▶ **TASK TO COMPLETE**
Copy each line of the records that includes "sleep".

-------- AVAILABLE DATA

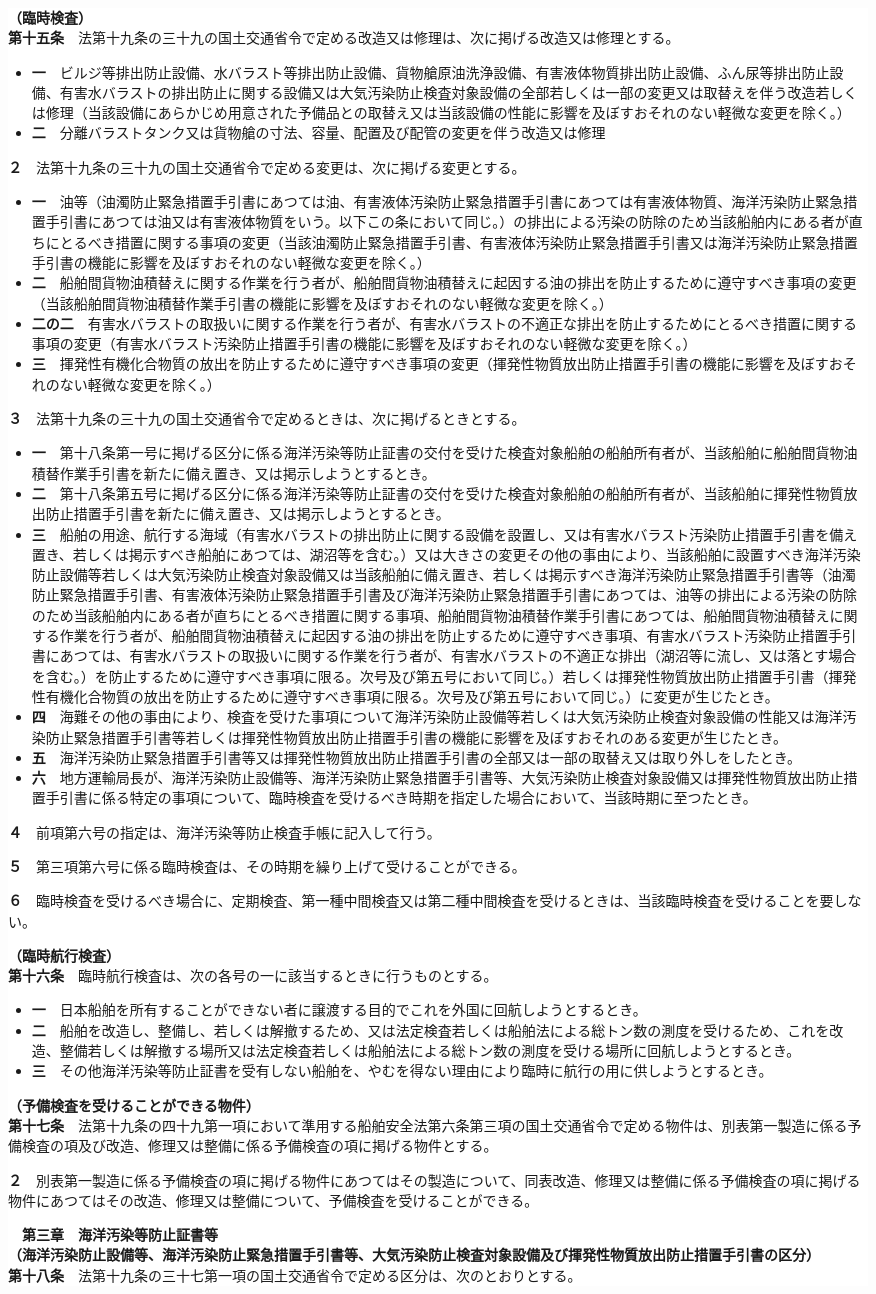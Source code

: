  
**（臨時検査）**  
**第十五条**　法第十九条の三十九の国土交通省令で定める改造又は修理は、次に掲げる改造又は修理とする。  
* **一**　ビルジ等排出防止設備、水バラスト等排出防止設備、貨物艙原油洗浄設備、有害液体物質排出防止設備、ふん尿等排出防止設備、有害水バラストの排出防止に関する設備又は大気汚染防止検査対象設備の全部若しくは一部の変更又は取替えを伴う改造若しくは修理（当該設備にあらかじめ用意された予備品との取替え又は当該設備の性能に影響を及ぼすおそれのない軽微な変更を除く。）  
* **二**　分離バラストタンク又は貨物艙の寸法、容量、配置及び配管の変更を伴う改造又は修理  
  
**２**　法第十九条の三十九の国土交通省令で定める変更は、次に掲げる変更とする。  
* **一**　油等（油濁防止緊急措置手引書にあつては油、有害液体汚染防止緊急措置手引書にあつては有害液体物質、海洋汚染防止緊急措置手引書にあつては油又は有害液体物質をいう。以下この条において同じ。）の排出による汚染の防除のため当該船舶内にある者が直ちにとるべき措置に関する事項の変更（当該油濁防止緊急措置手引書、有害液体汚染防止緊急措置手引書又は海洋汚染防止緊急措置手引書の機能に影響を及ぼすおそれのない軽微な変更を除く。）  
* **二**　船舶間貨物油積替えに関する作業を行う者が、船舶間貨物油積替えに起因する油の排出を防止するために遵守すべき事項の変更（当該船舶間貨物油積替作業手引書の機能に影響を及ぼすおそれのない軽微な変更を除く。）  
* **二の二**　有害水バラストの取扱いに関する作業を行う者が、有害水バラストの不適正な排出を防止するためにとるべき措置に関する事項の変更（有害水バラスト汚染防止措置手引書の機能に影響を及ぼすおそれのない軽微な変更を除く。）  
* **三**　揮発性有機化合物質の放出を防止するために遵守すべき事項の変更（揮発性物質放出防止措置手引書の機能に影響を及ぼすおそれのない軽微な変更を除く。）  
  
**３**　法第十九条の三十九の国土交通省令で定めるときは、次に掲げるときとする。  
* **一**　第十八条第一号に掲げる区分に係る海洋汚染等防止証書の交付を受けた検査対象船舶の船舶所有者が、当該船舶に船舶間貨物油積替作業手引書を新たに備え置き、又は掲示しようとするとき。  
* **二**　第十八条第五号に掲げる区分に係る海洋汚染等防止証書の交付を受けた検査対象船舶の船舶所有者が、当該船舶に揮発性物質放出防止措置手引書を新たに備え置き、又は掲示しようとするとき。  
* **三**　船舶の用途、航行する海域（有害水バラストの排出防止に関する設備を設置し、又は有害水バラスト汚染防止措置手引書を備え置き、若しくは掲示すべき船舶にあつては、湖沼等を含む。）又は大きさの変更その他の事由により、当該船舶に設置すべき海洋汚染防止設備等若しくは大気汚染防止検査対象設備又は当該船舶に備え置き、若しくは掲示すべき海洋汚染防止緊急措置手引書等（油濁防止緊急措置手引書、有害液体汚染防止緊急措置手引書及び海洋汚染防止緊急措置手引書にあつては、油等の排出による汚染の防除のため当該船舶内にある者が直ちにとるべき措置に関する事項、船舶間貨物油積替作業手引書にあつては、船舶間貨物油積替えに関する作業を行う者が、船舶間貨物油積替えに起因する油の排出を防止するために遵守すべき事項、有害水バラスト汚染防止措置手引書にあつては、有害水バラストの取扱いに関する作業を行う者が、有害水バラストの不適正な排出（湖沼等に流し、又は落とす場合を含む。）を防止するために遵守すべき事項に限る。次号及び第五号において同じ。）若しくは揮発性物質放出防止措置手引書（揮発性有機化合物質の放出を防止するために遵守すべき事項に限る。次号及び第五号において同じ。）に変更が生じたとき。  
* **四**　海難その他の事由により、検査を受けた事項について海洋汚染防止設備等若しくは大気汚染防止検査対象設備の性能又は海洋汚染防止緊急措置手引書等若しくは揮発性物質放出防止措置手引書の機能に影響を及ぼすおそれのある変更が生じたとき。  
* **五**　海洋汚染防止緊急措置手引書等又は揮発性物質放出防止措置手引書の全部又は一部の取替え又は取り外しをしたとき。  
* **六**　地方運輸局長が、海洋汚染防止設備等、海洋汚染防止緊急措置手引書等、大気汚染防止検査対象設備又は揮発性物質放出防止措置手引書に係る特定の事項について、臨時検査を受けるべき時期を指定した場合において、当該時期に至つたとき。  
  
**４**　前項第六号の指定は、海洋汚染等防止検査手帳に記入して行う。  
  
**５**　第三項第六号に係る臨時検査は、その時期を繰り上げて受けることができる。  
  
**６**　臨時検査を受けるべき場合に、定期検査、第一種中間検査又は第二種中間検査を受けるときは、当該臨時検査を受けることを要しない。  
  
**（臨時航行検査）**  
**第十六条**　臨時航行検査は、次の各号の一に該当するときに行うものとする。  
* **一**　日本船舶を所有することができない者に譲渡する目的でこれを外国に回航しようとするとき。  
* **二**　船舶を改造し、整備し、若しくは解撤するため、又は法定検査若しくは船舶法による総トン数の測度を受けるため、これを改造、整備若しくは解撤する場所又は法定検査若しくは船舶法による総トン数の測度を受ける場所に回航しようとするとき。  
* **三**　その他海洋汚染等防止証書を受有しない船舶を、やむを得ない理由により臨時に航行の用に供しようとするとき。  
  
**（予備検査を受けることができる物件）**  
**第十七条**　法第十九条の四十九第一項において準用する船舶安全法第六条第三項の国土交通省令で定める物件は、別表第一製造に係る予備検査の項及び改造、修理又は整備に係る予備検査の項に掲げる物件とする。  
  
**２**　別表第一製造に係る予備検査の項に掲げる物件にあつてはその製造について、同表改造、修理又は整備に係る予備検査の項に掲げる物件にあつてはその改造、修理又は整備について、予備検査を受けることができる。  
  
&emsp;**第三章　海洋汚染等防止証書等**  
**（海洋汚染防止設備等、海洋汚染防止緊急措置手引書等、大気汚染防止検査対象設備及び揮発性物質放出防止措置手引書の区分）**  
**第十八条**　法第十九条の三十七第一項の国土交通省令で定める区分は、次のとおりとする。  
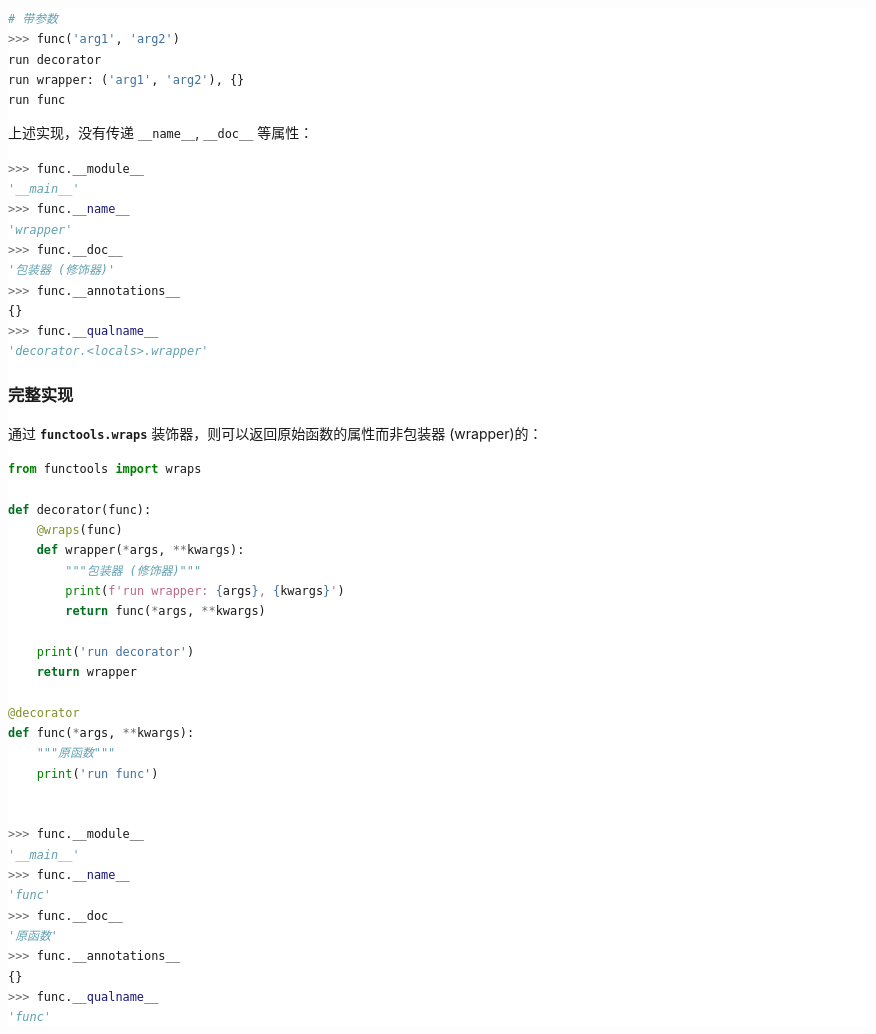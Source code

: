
 ```python
# 带参数
>>> func('arg1', 'arg2')
run decorator
run wrapper: ('arg1', 'arg2'), {}
run func
```

上述实现，没有传递 `__name__`, `__doc__` 等属性：

```python
>>> func.__module__
'__main__'
>>> func.__name__
'wrapper'
>>> func.__doc__
'包装器 (修饰器)'
>>> func.__annotations__
{}
>>> func.__qualname__
'decorator.<locals>.wrapper'
```

### 完整实现

通过 **`functools.wraps`** 装饰器，则可以返回原始函数的属性而非包装器 (wrapper)的：

```python
from functools import wraps

def decorator(func):
    @wraps(func)
    def wrapper(*args, **kwargs):
        """包装器 (修饰器)"""
        print(f'run wrapper: {args}, {kwargs}')
        return func(*args, **kwargs)

    print('run decorator')
    return wrapper

@decorator
def func(*args, **kwargs):
    """原函数"""
    print('run func')


>>> func.__module__
'__main__'
>>> func.__name__
'func'
>>> func.__doc__
'原函数'
>>> func.__annotations__
{}
>>> func.__qualname__
'func'
```
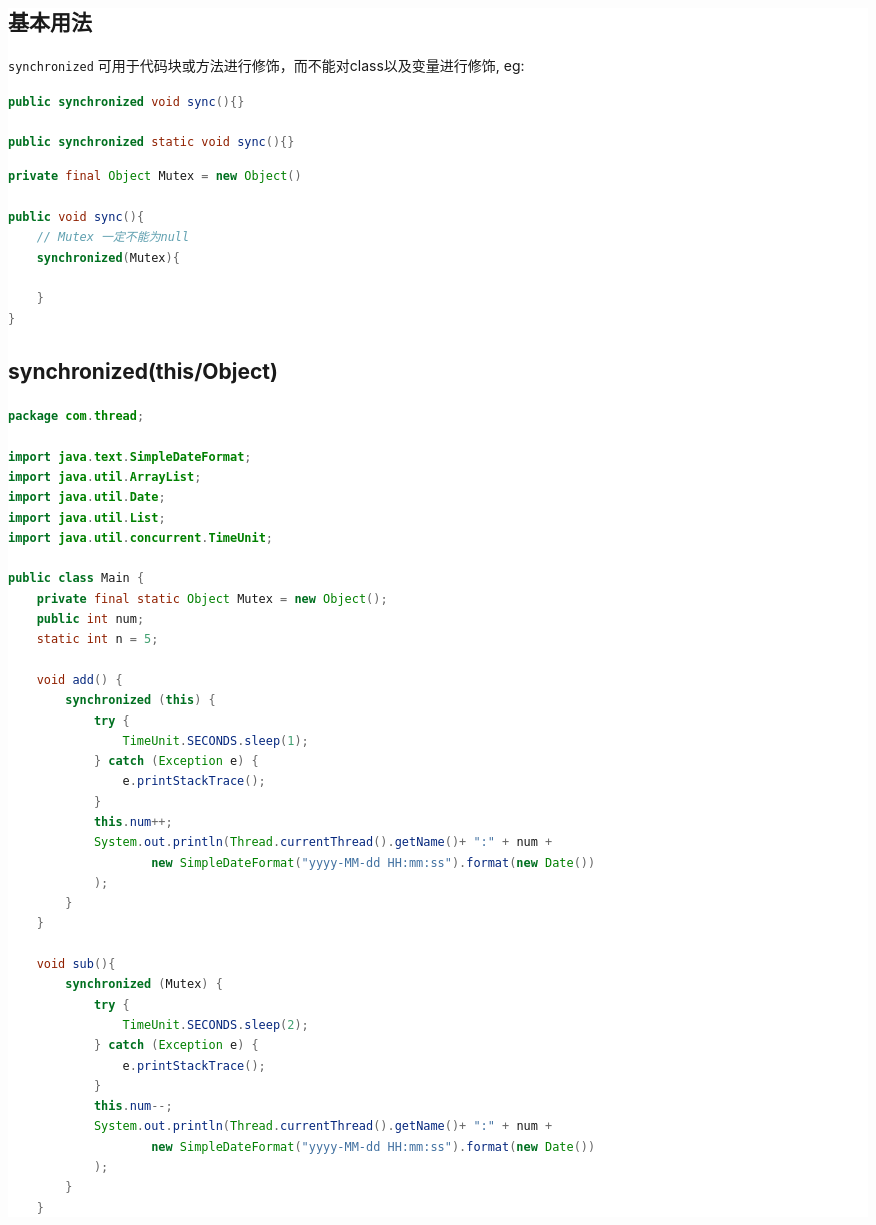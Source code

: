 ## 基本用法

`synchronized` 可用于代码块或方法进行修饰，而不能对class以及变量进行修饰, eg:

```java
public synchronized void sync(){}

public synchronized static void sync(){}
```

```java
private final Object Mutex = new Object()

public void sync(){
    // Mutex 一定不能为null
    synchronized(Mutex){

    }
}
```

## synchronized(this/Object)

```java
package com.thread;

import java.text.SimpleDateFormat;
import java.util.ArrayList;
import java.util.Date;
import java.util.List;
import java.util.concurrent.TimeUnit;

public class Main {
    private final static Object Mutex = new Object();
    public int num;
    static int n = 5;

    void add() {
        synchronized (this) {
            try {
                TimeUnit.SECONDS.sleep(1);
            } catch (Exception e) {
                e.printStackTrace();
            }
            this.num++;
            System.out.println(Thread.currentThread().getName()+ ":" + num +
                    new SimpleDateFormat("yyyy-MM-dd HH:mm:ss").format(new Date())
            );
        }
    }

    void sub(){
        synchronized (Mutex) {
            try {
                TimeUnit.SECONDS.sleep(2);
            } catch (Exception e) {
                e.printStackTrace();
            }
            this.num--;
            System.out.println(Thread.currentThread().getName()+ ":" + num +
                    new SimpleDateFormat("yyyy-MM-dd HH:mm:ss").format(new Date())
            );
        }
    }

```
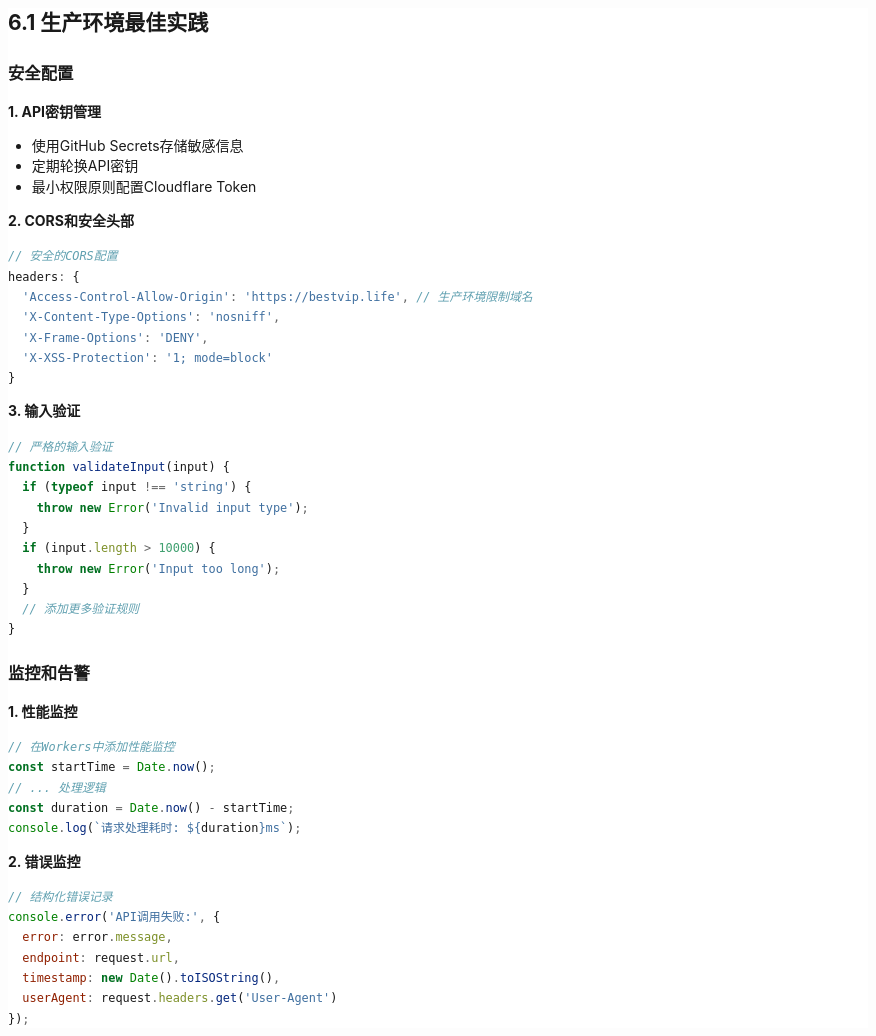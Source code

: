 ## 6.1 生产环境最佳实践

### 安全配置

**1. API密钥管理**
- 使用GitHub Secrets存储敏感信息
- 定期轮换API密钥
- 最小权限原则配置Cloudflare Token

**2. CORS和安全头部**
```javascript
// 安全的CORS配置
headers: {
  'Access-Control-Allow-Origin': 'https://bestvip.life', // 生产环境限制域名
  'X-Content-Type-Options': 'nosniff',
  'X-Frame-Options': 'DENY',
  'X-XSS-Protection': '1; mode=block'
}
```

**3. 输入验证**
```javascript
// 严格的输入验证
function validateInput(input) {
  if (typeof input !== 'string') {
    throw new Error('Invalid input type');
  }
  if (input.length > 10000) {
    throw new Error('Input too long');
  }
  // 添加更多验证规则
}
```

### 监控和告警

**1. 性能监控**
```javascript
// 在Workers中添加性能监控
const startTime = Date.now();
// ... 处理逻辑
const duration = Date.now() - startTime;
console.log(`请求处理耗时: ${duration}ms`);
```

**2. 错误监控**
```javascript
// 结构化错误记录
console.error('API调用失败:', {
  error: error.message,
  endpoint: request.url,
  timestamp: new Date().toISOString(),
  userAgent: request.headers.get('User-Agent')
});
```
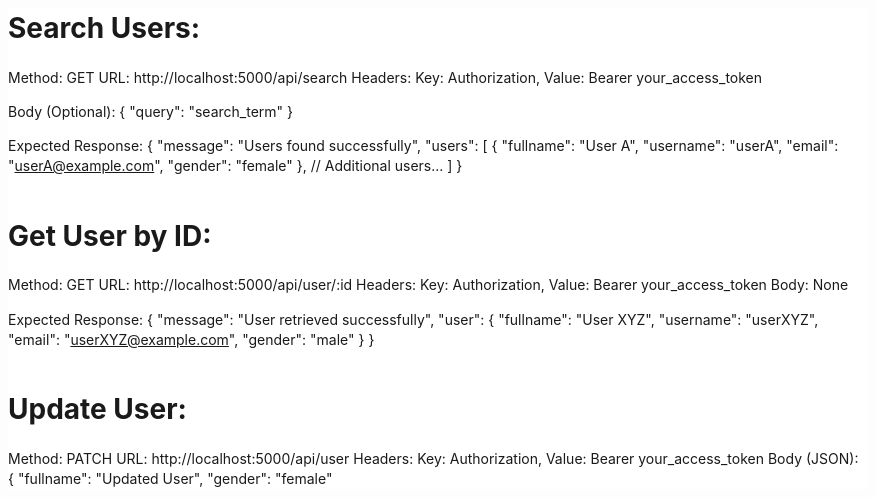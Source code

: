 # Search Users:

Method: GET
URL: http://localhost:5000/api/search
Headers:
Key: Authorization, Value: Bearer your_access_token

Body (Optional):
{
  "query": "search_term"
}

Expected Response:
{
  "message": "Users found successfully",
  "users": [
    {
      "fullname": "User A",
      "username": "userA",
      "email": "userA@example.com",
      "gender": "female"
    },
    // Additional users...
  ]
}

# Get User by ID:

Method: GET
URL: http://localhost:5000/api/user/:id
Headers:
Key: Authorization, Value: Bearer your_access_token
Body: None

Expected Response:
{
  "message": "User retrieved successfully",
  "user": {
    "fullname": "User XYZ",
    "username": "userXYZ",
    "email": "userXYZ@example.com",
    "gender": "male"
  }
}

# Update User:

Method: PATCH
URL: http://localhost:5000/api/user
Headers:
Key: Authorization, Value: Bearer your_access_token
Body (JSON):
{
  "fullname": "Updated User",
  "gender": "female"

----------------

▶ **ANSWER SPACE**
                TimeUnit.SECONDS.sleep(1);
                TimeUnit.SECONDS.sleep(2);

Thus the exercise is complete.